The problem :: Pull out every line below holding the word "EETs".

Material supplied ::
────────────────────────────────────────

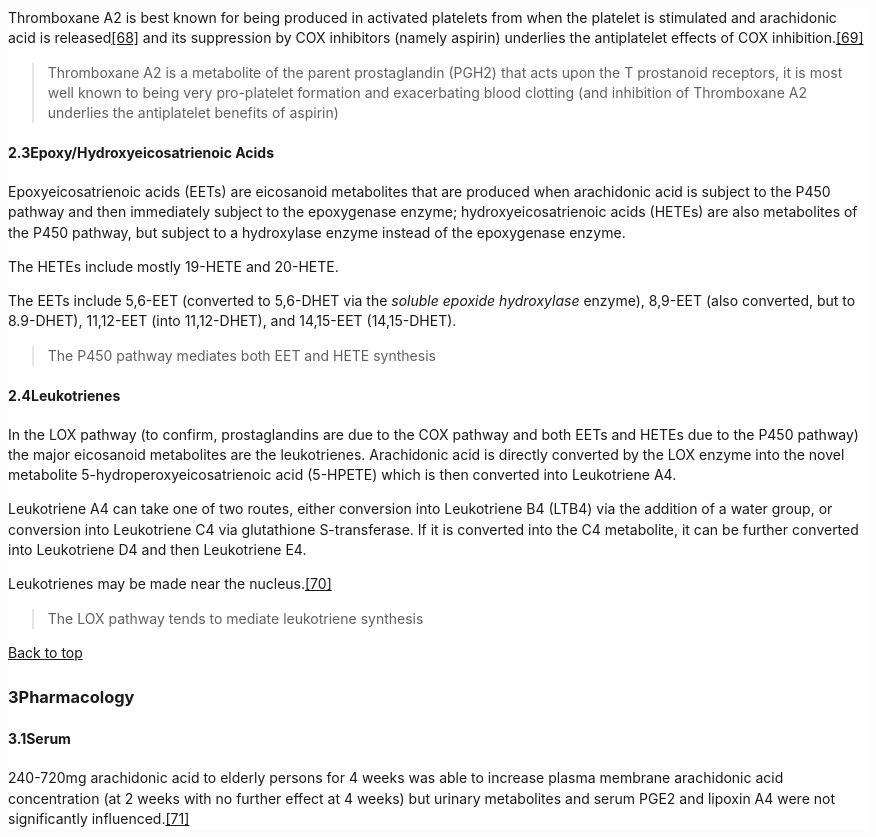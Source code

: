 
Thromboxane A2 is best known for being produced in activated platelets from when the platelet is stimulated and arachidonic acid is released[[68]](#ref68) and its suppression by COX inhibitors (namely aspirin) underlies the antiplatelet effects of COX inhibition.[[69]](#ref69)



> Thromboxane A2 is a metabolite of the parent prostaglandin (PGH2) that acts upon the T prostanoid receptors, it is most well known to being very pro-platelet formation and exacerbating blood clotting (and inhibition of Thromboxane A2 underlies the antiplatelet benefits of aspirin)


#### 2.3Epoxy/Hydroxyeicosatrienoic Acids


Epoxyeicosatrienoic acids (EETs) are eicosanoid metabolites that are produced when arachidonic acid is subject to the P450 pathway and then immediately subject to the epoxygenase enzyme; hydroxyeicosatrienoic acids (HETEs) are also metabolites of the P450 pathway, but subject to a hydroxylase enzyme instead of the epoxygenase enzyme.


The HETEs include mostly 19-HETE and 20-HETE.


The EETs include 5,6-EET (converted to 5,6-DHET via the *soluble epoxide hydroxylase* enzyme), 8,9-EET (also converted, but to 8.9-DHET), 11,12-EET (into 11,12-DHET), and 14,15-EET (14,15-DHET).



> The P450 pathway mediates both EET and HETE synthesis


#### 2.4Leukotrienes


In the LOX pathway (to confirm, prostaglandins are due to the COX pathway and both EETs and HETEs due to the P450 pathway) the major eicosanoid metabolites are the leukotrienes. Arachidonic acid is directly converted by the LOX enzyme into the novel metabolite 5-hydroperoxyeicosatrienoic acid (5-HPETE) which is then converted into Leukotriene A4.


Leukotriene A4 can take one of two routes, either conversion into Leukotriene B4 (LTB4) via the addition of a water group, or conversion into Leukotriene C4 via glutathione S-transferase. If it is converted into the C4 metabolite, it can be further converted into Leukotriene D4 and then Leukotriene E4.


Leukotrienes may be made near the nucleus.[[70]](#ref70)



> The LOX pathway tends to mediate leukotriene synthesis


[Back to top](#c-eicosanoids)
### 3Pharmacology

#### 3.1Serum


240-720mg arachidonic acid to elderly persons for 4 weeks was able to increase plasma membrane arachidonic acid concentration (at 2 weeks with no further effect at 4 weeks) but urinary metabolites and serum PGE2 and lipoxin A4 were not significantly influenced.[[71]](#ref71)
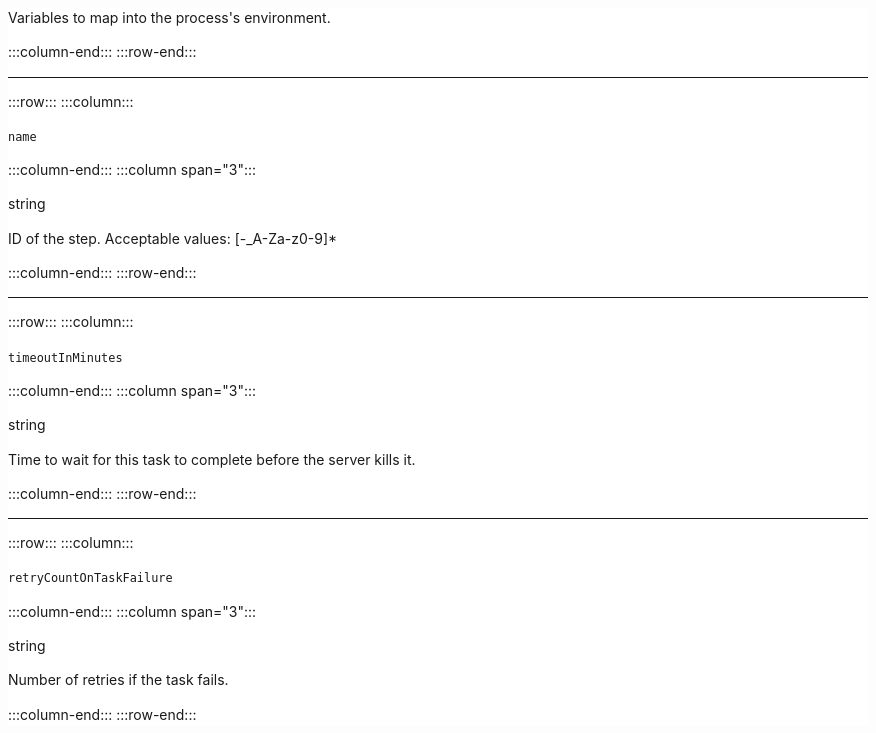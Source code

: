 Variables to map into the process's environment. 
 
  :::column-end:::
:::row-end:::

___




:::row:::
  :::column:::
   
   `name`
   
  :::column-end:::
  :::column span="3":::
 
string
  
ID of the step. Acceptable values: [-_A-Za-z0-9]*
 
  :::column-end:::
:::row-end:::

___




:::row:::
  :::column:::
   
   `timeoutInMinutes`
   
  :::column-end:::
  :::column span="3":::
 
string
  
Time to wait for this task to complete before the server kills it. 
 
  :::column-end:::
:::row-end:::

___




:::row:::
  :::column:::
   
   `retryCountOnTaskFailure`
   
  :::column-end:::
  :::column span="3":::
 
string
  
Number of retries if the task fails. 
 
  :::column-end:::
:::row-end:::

────────────────────────────────────────

Answer to the exercise ::
Epoxyeicosatrienoic acids (EETs) are eicosanoid metabolites that are produced when arachidonic acid is subject to the P450 pathway and then immediately subject to the epoxygenase enzyme; hydroxyeicosatrienoic acids (HETEs) are also metabolites of the P450 pathway, but subject to a hydroxylase enzyme instead of the epoxygenase enzyme.
The EETs include 5,6-EET (converted to 5,6-DHET via the *soluble epoxide hydroxylase* enzyme), 8,9-EET (also converted, but to 8.9-DHET), 11,12-EET (into 11,12-DHET), and 14,15-EET (14,15-DHET).
In the LOX pathway (to confirm, prostaglandins are due to the COX pathway and both EETs and HETEs due to the P450 pathway) the major eicosanoid metabolites are the leukotrienes. Arachidonic acid is directly converted by the LOX enzyme into the novel metabolite 5-hydroperoxyeicosatrienoic acid (5-HPETE) which is then converted into Leukotriene A4.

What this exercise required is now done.